Today Mr Hancock said Chancellor Rishi Sunak will announce “much more” for stricken workers later today.

Health Secretary Matt Hancock admitted only the “heft of the state” could save millions from redundancy.

Campaigners have called for the state to subsidise the majority of workers’ wages and raise sick pay and Universal Credit.

Mr Hancock told BBC Radio 4’s Today programme: “The Chancellor will be saying much more today.

“The only was to think about this is it is a war against an invisible killer.
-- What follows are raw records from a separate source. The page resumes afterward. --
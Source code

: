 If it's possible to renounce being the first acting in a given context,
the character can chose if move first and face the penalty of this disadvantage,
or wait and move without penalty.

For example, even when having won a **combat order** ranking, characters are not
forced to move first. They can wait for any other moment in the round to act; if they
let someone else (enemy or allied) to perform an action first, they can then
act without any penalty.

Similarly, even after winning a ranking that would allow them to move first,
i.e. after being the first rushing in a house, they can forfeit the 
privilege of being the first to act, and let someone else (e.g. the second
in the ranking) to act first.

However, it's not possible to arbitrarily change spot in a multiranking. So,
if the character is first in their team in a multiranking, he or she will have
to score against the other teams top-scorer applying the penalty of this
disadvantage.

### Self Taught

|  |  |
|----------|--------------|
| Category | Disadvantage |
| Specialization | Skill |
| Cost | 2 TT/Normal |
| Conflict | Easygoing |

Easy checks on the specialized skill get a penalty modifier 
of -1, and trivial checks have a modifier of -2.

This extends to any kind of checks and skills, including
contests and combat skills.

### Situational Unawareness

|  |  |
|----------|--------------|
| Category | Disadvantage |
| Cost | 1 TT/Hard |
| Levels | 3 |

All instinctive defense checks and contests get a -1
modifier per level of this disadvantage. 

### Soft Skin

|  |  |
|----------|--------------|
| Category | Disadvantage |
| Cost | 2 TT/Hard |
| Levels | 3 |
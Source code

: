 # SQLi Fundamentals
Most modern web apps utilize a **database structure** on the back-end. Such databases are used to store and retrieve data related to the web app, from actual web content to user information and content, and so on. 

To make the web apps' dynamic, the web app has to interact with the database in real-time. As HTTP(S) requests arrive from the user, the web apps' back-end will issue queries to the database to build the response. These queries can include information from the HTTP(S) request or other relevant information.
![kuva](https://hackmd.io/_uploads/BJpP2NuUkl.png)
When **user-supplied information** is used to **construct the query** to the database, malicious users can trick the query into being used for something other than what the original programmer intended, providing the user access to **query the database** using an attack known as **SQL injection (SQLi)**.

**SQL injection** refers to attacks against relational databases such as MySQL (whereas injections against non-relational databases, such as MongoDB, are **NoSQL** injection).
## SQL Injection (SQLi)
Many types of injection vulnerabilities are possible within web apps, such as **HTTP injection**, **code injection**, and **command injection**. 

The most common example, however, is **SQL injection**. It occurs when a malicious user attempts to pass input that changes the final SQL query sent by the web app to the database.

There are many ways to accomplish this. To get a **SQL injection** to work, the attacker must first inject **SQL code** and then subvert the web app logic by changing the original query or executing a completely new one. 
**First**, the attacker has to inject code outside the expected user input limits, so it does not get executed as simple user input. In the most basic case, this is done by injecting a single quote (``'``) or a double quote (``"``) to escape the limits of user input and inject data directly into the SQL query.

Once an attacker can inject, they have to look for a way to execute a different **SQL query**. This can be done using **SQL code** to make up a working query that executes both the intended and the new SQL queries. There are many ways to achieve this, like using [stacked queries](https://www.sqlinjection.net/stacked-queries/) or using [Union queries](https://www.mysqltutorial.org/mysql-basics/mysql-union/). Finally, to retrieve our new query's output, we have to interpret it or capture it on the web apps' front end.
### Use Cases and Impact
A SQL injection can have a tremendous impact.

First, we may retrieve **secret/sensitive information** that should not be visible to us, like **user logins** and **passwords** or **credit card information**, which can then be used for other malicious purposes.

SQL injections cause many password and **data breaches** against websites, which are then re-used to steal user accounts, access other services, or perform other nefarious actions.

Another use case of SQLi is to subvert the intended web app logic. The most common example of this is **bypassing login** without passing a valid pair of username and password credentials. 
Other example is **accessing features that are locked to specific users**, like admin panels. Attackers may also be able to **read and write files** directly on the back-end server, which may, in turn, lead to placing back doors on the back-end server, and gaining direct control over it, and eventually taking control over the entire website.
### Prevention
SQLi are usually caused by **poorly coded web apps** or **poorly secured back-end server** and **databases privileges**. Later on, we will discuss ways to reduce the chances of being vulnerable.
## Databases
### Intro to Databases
And that means that we have to marshal the resources of the entire nation as best we possibly can as a community.

“We’re all humans… We all must come together to rise to this challenge.

A person is swabbed at a drive through coronavirus testing site in Wolverhampton (Getty Images)

“And of course it is only the financial heft of the state that can help people through this so that when we come out the other side, the businesses are still there and ready to open again.”

Mr Hancock tried to allay doctors' fears that they are lacking the protective equipment and ventilators they needed to deal with the coronavirus crisis.

A junior doctor in Weston-super-Mare told him her colleagues are "frightened" of ending up in a situation similar to Italy's in a few weeks and asked how equipment would be rationed when the NHS becomes "overwhelmed".

Mr Hancock said a "massive effort" was under way to deliver personal protective equipment to NHS staff and social care providers.

"I can tell you that over the last 24 hours we've shipped 2.6 million masks, 10,000 bottles of hand sanitiser, and we have a growing effort to get that equipment to the frontline," he said.

"Overnight we're going to get 150 hospitals the next pack of protective equipment that they need. We've got all this in storage in case there's a pandemic like this and there are literally lorries on the road right now.

"Some hospitals will get it overnight tonight and then the rest will get their next load before the end of the weekend."

The Cabinet minister assured that the Government has had an "amazing response" to a call-out for manufacturers to turn their efforts to make ventilators, which are seen as essential to saving lives from Covid-19.

He said 1,400 companies have come forward to say they are able to turn their capabilities to the task.